I say let the kids enjoy themselves and be kids. It's Disney and they are as much a part of Disney as anyone. I think most people try to keep their kids behaved and most do a good job. If you're an adult-only party and kids really bother you that much that your meal will be ruined if they eat in the same restaurant as you and may act up, you might opt for a very late meal time. You'll either miss most of the kids or be eating with the really tired and cranky ones.

Do some of the posts remind anyone else of the child catcher in the Chitty-Chitty Bang Bang movie?
 
We have twin DD4 and a DS2. Last Septmeber we did not take DS because we felt he would have more fun with grandma and grandpa. This September we are all going. My DW and myself practice at home and local restaurants to teach proper table manners as a part of educating the children, however that being said unruliness does spontaneously occur. When it does occur, it is dealt with. Usually with a little bathroom break and talk. After dinner is finished praise or discussion of good behavior/unruliness is done to encourage/discourage behavior.

At Disney a part of this is to adjust our dinner time. What we try to do is to eat early and keep them on our current meal schedule (added benefit of beating crowds). For instance for dinner ressies I typically ask what time the establishment opens and place a dinner ressie within the first hour. Typically this allows for less people in the restaraunt and quicker service. They will only learn proper manners if you teach them to behave in those surroundings.

My DW and I do not believe in leaving the kids at a sitter (unless another family member volunteers to give us a couples night out) so we will be taking the kids to the California Grill (the adult meal treat for this visit) (last time it was Brown Derby). Our ressie is at 5:30pm and the kids love whats on the menu including sushi. Our other dinner ressies are for Chef Mickeys,Boma,Tony's,1900 Park Fare,Crytal Palace, and Ohana's all between 5 and 5:30 (about 30-60 minues earlier than their normal dinner time).

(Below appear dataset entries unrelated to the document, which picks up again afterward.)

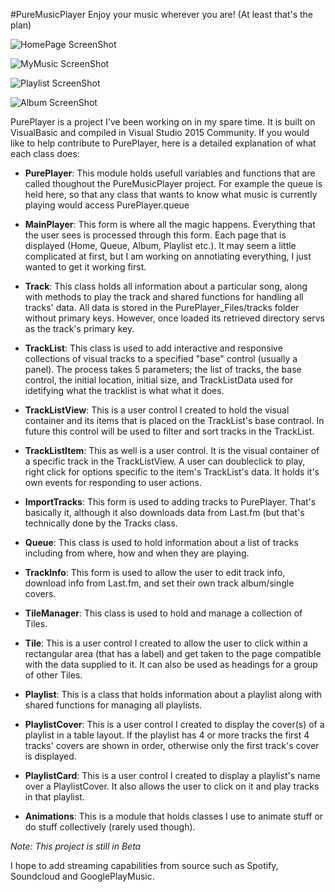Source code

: #PureMusicPlayer
Enjoy your music wherever you are! (At least that's the plan)

![HomePage ScreenShot](https://s26.postimg.org/n6yq3q1rt/Capture.png)

![MyMusic ScreenShot](https://s26.postimg.org/o49qqc2nt/Capture.png)

![Playlist ScreenShot](https://s26.postimg.org/6bjl4pw1l/Capture2.png)

![Album ScreenShot](https://s26.postimg.org/cdr7v7khl/Capture3.png)

PurePlayer is a project I've been working on in my spare time. It is built on VisualBasic and compiled in Visual Studio 2015 Community. If you would like to help contribute to PurePlayer, here is a detailed explanation of what each class does:

* **PurePlayer**:
This module holds usefull variables and functions that are called thoughout the PureMusicPlayer project. For example the queue is held here, so that any class that wants to know what music is currently playing would access PurePlayer.queue

* **MainPlayer**:
This form is where all the magic happens. Everything that the user sees is processed through this form. Each page that is displayed (Home, Queue, Album, Playlist etc.). It may seem a little complicated at first, but I am working on annotiating everything, I just wanted to get it working first.

* **Track**:
This class holds all information about a particular song, along with methods to play the track and shared functions for handling all tracks' data. All data is stored in the PurePlayer_Files/tracks folder without primary keys. However, once loaded its retrieved directory servs as the track's primary key.

* **TrackList**:
This class is used to add interactive and responsive collections of visual tracks to a specified "base" control (usually a panel). The process takes 5 parameters; the list of tracks, the base control, the initial location, initial size, and TrackListData used for idetifying what the tracklist is what what it does.

* **TrackListView**:
This is a user control I created to hold the visual container and its items that is placed on the TrackList's base contraol. In future this control will be used to filter and sort tracks in the TrackList.

* **TrackListItem**:
This as well is a user control. It is the visual container of a specific track in the TrackListView. A user can doubleclick to play, right click for options specific to the item's TrackList's data. It holds it's own events for responding to user actions.

* **ImportTracks**:
This form is used to adding tracks to PurePlayer. That's basically it, although it also downloads data from Last.fm (but that's technically done by the Tracks class.

* **Queue**:
This class is used to hold information about a list of tracks including from where, how and when they are playing.

* **TrackInfo**:
This form is used to allow the user to edit track info, download info from Last.fm, and set their own track album/single covers.

* **TileManager**:
This class is used to hold and manage a collection of Tiles.

* **Tile**:
This is a user control I created to allow the user to click within a rectangular area (that has a label) and get taken to the page compatible with the data supplied to it. It can also be used as headings for a group of other Tiles.

* **Playlist**:
This is a class that holds information about a playlist along with shared functions for managing all playlists.

* **PlaylistCover**:
This is a user control I created to display the cover(s) of a playlist in a table layout. If the playlist has 4 or more tracks the first 4 tracks' covers are shown in order, otherwise only the first track's cover is displayed.

* **PlaylistCard**:
This is a user control I created to display a playlist's name over a PlaylistCover. It also allows the user to click on it and play tracks in that playlist.

* **Animations**:
This is a module that holds classes I use to animate stuff or do stuff collectively (rarely used though).

_Note: This project is still in Beta_

I hope to add streaming capabilities from source such as Spotify, Soundcloud and GooglePlayMusic.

Oh, and I hope this didn't come off as too critical,but it is just the philosophy my wife and I take to eating with the kids.
 
I'd have to take it with a grain of salt, considering it is WDW after all. I think sometimes the parents push the wee ones too hard in an attempt to see everything and do everything. So it's no wonder the kids are occasionally a bit cranky or mischievous when it comes to meal times.

Sometimes the best thing to do is forget about that ADR made 6 months ago and just get room service or a quick CS meal when the kids are tired. But that's hard for some parents who have been anticipating certain restaurants to do.

Yes, there will be children at Le Cellier, as there will be at any of the theme park restaurants.

Have a great trip!
 
We were eating at the Plaza Restaurant in MK in 2005 and a family with 3 little ones was next to us--I actually complimented the parents as we left on how well-behaved their children were. (I do try to do compliments whenever I can for whatever I can--people are too quick to criticize and seldom compliment). I remember how hard it sometimes was with my own children and now that we have the Princess granddaughters, it seems even harder! We are taking one of the Princesses to WDW next month and we have several TS ADRs. We will take her away if things get bad though! We go, with or without the Princesses' parents, to nice restaurants with them a lot. I think children only learn how to behave by practicing! I'm not sure I answered your post or rambled. . .
 
I have no problem with children in nice restaurants. I do, however, expect them to be well-behaved. If they are not behaving, I expect the parent to deal with that by removing them from the restaurant. I don't expect to have my meal interrupted by excessive noise or children running around the tables. Generally, I haven't seen this at Disney. I think most parents are conscious of other diners and make an effort to ensure that their child is entertained throughout the meal. As part of this, I would not expect parents to bring overly-tired children to a sit-down dinner at 9pm.